### Task goal
What is needed here is every entry, retyped exactly.

[Items listed in a dataset]
=-=-=

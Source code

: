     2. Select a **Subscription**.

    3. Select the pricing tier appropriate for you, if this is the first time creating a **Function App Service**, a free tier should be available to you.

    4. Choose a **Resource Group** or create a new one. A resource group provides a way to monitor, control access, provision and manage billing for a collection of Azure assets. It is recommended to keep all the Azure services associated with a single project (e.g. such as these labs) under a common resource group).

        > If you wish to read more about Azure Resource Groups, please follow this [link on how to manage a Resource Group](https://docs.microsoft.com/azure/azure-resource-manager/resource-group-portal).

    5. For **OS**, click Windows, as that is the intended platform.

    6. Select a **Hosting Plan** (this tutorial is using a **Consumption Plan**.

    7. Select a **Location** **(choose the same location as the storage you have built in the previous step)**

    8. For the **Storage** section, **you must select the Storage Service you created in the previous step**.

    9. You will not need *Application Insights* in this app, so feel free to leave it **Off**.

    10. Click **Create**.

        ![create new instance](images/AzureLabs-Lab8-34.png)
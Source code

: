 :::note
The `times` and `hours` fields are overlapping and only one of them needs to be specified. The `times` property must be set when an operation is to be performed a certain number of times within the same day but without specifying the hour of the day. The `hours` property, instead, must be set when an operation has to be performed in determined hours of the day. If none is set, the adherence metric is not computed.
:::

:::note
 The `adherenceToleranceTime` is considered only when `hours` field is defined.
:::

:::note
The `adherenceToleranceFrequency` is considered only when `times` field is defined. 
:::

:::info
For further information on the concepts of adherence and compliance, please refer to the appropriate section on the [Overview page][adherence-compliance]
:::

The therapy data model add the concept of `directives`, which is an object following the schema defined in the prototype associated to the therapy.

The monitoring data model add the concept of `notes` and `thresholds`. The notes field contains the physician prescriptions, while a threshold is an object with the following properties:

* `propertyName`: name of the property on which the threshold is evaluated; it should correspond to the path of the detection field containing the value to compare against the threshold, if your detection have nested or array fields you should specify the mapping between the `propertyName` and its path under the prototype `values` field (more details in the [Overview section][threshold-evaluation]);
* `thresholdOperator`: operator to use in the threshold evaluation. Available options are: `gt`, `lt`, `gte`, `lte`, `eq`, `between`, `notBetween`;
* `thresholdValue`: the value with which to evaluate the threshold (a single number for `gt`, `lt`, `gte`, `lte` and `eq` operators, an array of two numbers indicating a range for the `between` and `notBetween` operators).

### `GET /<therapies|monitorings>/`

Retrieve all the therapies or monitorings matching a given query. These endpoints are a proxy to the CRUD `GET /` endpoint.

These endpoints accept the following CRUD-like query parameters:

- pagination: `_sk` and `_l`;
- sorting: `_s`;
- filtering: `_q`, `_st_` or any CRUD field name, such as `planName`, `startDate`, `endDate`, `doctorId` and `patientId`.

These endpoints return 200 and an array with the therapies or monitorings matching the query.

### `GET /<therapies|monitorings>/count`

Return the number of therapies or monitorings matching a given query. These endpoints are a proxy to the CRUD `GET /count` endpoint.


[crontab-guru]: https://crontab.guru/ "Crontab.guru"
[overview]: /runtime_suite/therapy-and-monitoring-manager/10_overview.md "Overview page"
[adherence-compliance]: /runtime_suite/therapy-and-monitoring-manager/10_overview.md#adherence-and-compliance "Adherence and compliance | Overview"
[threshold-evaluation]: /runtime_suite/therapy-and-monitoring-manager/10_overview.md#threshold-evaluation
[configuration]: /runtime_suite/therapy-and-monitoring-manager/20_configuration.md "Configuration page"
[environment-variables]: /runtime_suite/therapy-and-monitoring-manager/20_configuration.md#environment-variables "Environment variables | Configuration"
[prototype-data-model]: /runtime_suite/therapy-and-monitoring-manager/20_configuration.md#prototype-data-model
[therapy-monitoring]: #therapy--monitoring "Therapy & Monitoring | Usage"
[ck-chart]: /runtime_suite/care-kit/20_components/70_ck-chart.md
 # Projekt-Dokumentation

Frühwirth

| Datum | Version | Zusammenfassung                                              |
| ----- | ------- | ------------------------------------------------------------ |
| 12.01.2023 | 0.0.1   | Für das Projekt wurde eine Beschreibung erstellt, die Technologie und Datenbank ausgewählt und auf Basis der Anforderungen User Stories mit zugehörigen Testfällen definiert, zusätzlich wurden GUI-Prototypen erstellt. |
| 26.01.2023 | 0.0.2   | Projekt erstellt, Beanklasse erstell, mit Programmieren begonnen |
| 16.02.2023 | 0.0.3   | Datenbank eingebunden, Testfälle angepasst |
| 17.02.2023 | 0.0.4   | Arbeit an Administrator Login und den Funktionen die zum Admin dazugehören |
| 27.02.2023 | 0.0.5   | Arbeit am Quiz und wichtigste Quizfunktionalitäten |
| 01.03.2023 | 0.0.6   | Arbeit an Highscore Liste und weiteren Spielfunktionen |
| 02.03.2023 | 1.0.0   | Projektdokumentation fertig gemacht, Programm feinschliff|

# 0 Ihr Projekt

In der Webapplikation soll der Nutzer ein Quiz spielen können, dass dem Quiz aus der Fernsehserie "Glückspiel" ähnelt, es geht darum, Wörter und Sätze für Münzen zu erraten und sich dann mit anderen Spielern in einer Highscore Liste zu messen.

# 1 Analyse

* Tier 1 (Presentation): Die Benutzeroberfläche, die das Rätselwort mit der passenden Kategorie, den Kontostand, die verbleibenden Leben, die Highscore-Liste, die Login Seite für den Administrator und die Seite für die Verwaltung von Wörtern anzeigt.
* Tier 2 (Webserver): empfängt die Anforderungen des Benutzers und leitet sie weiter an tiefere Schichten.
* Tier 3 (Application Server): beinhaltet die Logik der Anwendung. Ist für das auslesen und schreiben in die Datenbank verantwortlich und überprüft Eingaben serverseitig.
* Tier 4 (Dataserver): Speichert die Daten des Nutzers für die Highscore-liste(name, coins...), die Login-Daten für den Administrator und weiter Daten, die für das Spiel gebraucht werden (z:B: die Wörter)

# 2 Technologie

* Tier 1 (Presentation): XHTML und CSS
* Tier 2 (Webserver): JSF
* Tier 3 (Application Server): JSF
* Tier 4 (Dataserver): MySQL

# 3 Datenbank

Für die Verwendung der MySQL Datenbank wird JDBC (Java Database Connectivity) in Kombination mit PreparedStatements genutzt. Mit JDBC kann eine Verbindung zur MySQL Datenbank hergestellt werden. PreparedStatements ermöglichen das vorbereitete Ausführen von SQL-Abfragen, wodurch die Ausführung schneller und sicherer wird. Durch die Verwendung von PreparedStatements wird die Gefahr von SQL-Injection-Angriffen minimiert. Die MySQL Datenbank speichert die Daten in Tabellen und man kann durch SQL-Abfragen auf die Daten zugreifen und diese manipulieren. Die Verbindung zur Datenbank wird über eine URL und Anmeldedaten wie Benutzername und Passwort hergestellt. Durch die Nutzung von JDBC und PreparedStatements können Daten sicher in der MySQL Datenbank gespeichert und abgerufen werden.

=-=-=

### Output for this task
Source code

:     2. Select a **Subscription**.

    3. Select the pricing tier appropriate for you, if this is the first time creating a **Function App Service**, a free tier should be available to you.

    4. Choose a **Resource Group** or create a new one. A resource group provides a way to monitor, control access, provision and manage billing for a collection of Azure assets. It is recommended to keep all the Azure services associated with a single project (e.g. such as these labs) under a common resource group).

        > If you wish to read more about Azure Resource Groups, please follow this [link on how to manage a Resource Group](https://docs.microsoft.com/azure/azure-resource-manager/resource-group-portal).

    5. For **OS**, click Windows, as that is the intended platform.

    6. Select a **Hosting Plan** (this tutorial is using a **Consumption Plan**.

    7. Select a **Location** **(choose the same location as the storage you have built in the previous step)**

    8. For the **Storage** section, **you must select the Storage Service you created in the previous step**.

    9. You will not need *Application Insights* in this app, so feel free to leave it **Off**.

    10. Click **Create**.

        ![create new instance](images/AzureLabs-Lab8-34.png)
Source code

: :::note
The `times` and `hours` fields are overlapping and only one of them needs to be specified. The `times` property must be set when an operation is to be performed a certain number of times within the same day but without specifying the hour of the day. The `hours` property, instead, must be set when an operation has to be performed in determined hours of the day. If none is set, the adherence metric is not computed.
:::

:::note
 The `adherenceToleranceTime` is considered only when `hours` field is defined.
:::

:::note
The `adherenceToleranceFrequency` is considered only when `times` field is defined. 
:::

:::info
For further information on the concepts of adherence and compliance, please refer to the appropriate section on the [Overview page][adherence-compliance]
:::

The therapy data model add the concept of `directives`, which is an object following the schema defined in the prototype associated to the therapy.

The monitoring data model add the concept of `notes` and `thresholds`. The notes field contains the physician prescriptions, while a threshold is an object with the following properties:

* `propertyName`: name of the property on which the threshold is evaluated; it should correspond to the path of the detection field containing the value to compare against the threshold, if your detection have nested or array fields you should specify the mapping between the `propertyName` and its path under the prototype `values` field (more details in the [Overview section][threshold-evaluation]);
* `thresholdOperator`: operator to use in the threshold evaluation. Available options are: `gt`, `lt`, `gte`, `lte`, `eq`, `between`, `notBetween`;
* `thresholdValue`: the value with which to evaluate the threshold (a single number for `gt`, `lt`, `gte`, `lte` and `eq` operators, an array of two numbers indicating a range for the `between` and `notBetween` operators).

### `GET /<therapies|monitorings>/`

Retrieve all the therapies or monitorings matching a given query. These endpoints are a proxy to the CRUD `GET /` endpoint.

These endpoints accept the following CRUD-like query parameters:

- pagination: `_sk` and `_l`;
- sorting: `_s`;
- filtering: `_q`, `_st_` or any CRUD field name, such as `planName`, `startDate`, `endDate`, `doctorId` and `patientId`.

These endpoints return 200 and an array with the therapies or monitorings matching the query.

### `GET /<therapies|monitorings>/count`

Return the number of therapies or monitorings matching a given query. These endpoints are a proxy to the CRUD `GET /count` endpoint.


[crontab-guru]: https://crontab.guru/ "Crontab.guru"
[overview]: /runtime_suite/therapy-and-monitoring-manager/10_overview.md "Overview page"
[adherence-compliance]: /runtime_suite/therapy-and-monitoring-manager/10_overview.md#adherence-and-compliance "Adherence and compliance | Overview"
[threshold-evaluation]: /runtime_suite/therapy-and-monitoring-manager/10_overview.md#threshold-evaluation
[configuration]: /runtime_suite/therapy-and-monitoring-manager/20_configuration.md "Configuration page"
[environment-variables]: /runtime_suite/therapy-and-monitoring-manager/20_configuration.md#environment-variables "Environment variables | Configuration"
[prototype-data-model]: /runtime_suite/therapy-and-monitoring-manager/20_configuration.md#prototype-data-model
[therapy-monitoring]: #therapy--monitoring "Therapy & Monitoring | Usage"
[ck-chart]: /runtime_suite/care-kit/20_components/70_ck-chart.md
 # Projekt-Dokumentation

Frühwirth

| Datum | Version | Zusammenfassung                                              |
| ----- | ------- | ------------------------------------------------------------ |
| 12.01.2023 | 0.0.1   | Für das Projekt wurde eine Beschreibung erstellt, die Technologie und Datenbank ausgewählt und auf Basis der Anforderungen User Stories mit zugehörigen Testfällen definiert, zusätzlich wurden GUI-Prototypen erstellt. |
| 26.01.2023 | 0.0.2   | Projekt erstellt, Beanklasse erstell, mit Programmieren begonnen |
| 16.02.2023 | 0.0.3   | Datenbank eingebunden, Testfälle angepasst |
| 17.02.2023 | 0.0.4   | Arbeit an Administrator Login und den Funktionen die zum Admin dazugehören |
| 27.02.2023 | 0.0.5   | Arbeit am Quiz und wichtigste Quizfunktionalitäten |
| 01.03.2023 | 0.0.6   | Arbeit an Highscore Liste und weiteren Spielfunktionen |
| 02.03.2023 | 1.0.0   | Projektdokumentation fertig gemacht, Programm feinschliff|

# 0 Ihr Projekt

In der Webapplikation soll der Nutzer ein Quiz spielen können, dass dem Quiz aus der Fernsehserie "Glückspiel" ähnelt, es geht darum, Wörter und Sätze für Münzen zu erraten und sich dann mit anderen Spielern in einer Highscore Liste zu messen.

# 1 Analyse

* Tier 1 (Presentation): Die Benutzeroberfläche, die das Rätselwort mit der passenden Kategorie, den Kontostand, die verbleibenden Leben, die Highscore-Liste, die Login Seite für den Administrator und die Seite für die Verwaltung von Wörtern anzeigt.
* Tier 2 (Webserver): empfängt die Anforderungen des Benutzers und leitet sie weiter an tiefere Schichten.
* Tier 3 (Application Server): beinhaltet die Logik der Anwendung. Ist für das auslesen und schreiben in die Datenbank verantwortlich und überprüft Eingaben serverseitig.
* Tier 4 (Dataserver): Speichert die Daten des Nutzers für die Highscore-liste(name, coins...), die Login-Daten für den Administrator und weiter Daten, die für das Spiel gebraucht werden (z:B: die Wörter)

# 2 Technologie

* Tier 1 (Presentation): XHTML und CSS
* Tier 2 (Webserver): JSF
* Tier 3 (Application Server): JSF
* Tier 4 (Dataserver): MySQL

# 3 Datenbank

Für die Verwendung der MySQL Datenbank wird JDBC (Java Database Connectivity) in Kombination mit PreparedStatements genutzt. Mit JDBC kann eine Verbindung zur MySQL Datenbank hergestellt werden. PreparedStatements ermöglichen das vorbereitete Ausführen von SQL-Abfragen, wodurch die Ausführung schneller und sicherer wird. Durch die Verwendung von PreparedStatements wird die Gefahr von SQL-Injection-Angriffen minimiert. Die MySQL Datenbank speichert die Daten in Tabellen und man kann durch SQL-Abfragen auf die Daten zugreifen und diese manipulieren. Die Verbindung zur Datenbank wird über eine URL und Anmeldedaten wie Benutzername und Passwort hergestellt. Durch die Nutzung von JDBC und PreparedStatements können Daten sicher in der MySQL Datenbank gespeichert und abgerufen werden.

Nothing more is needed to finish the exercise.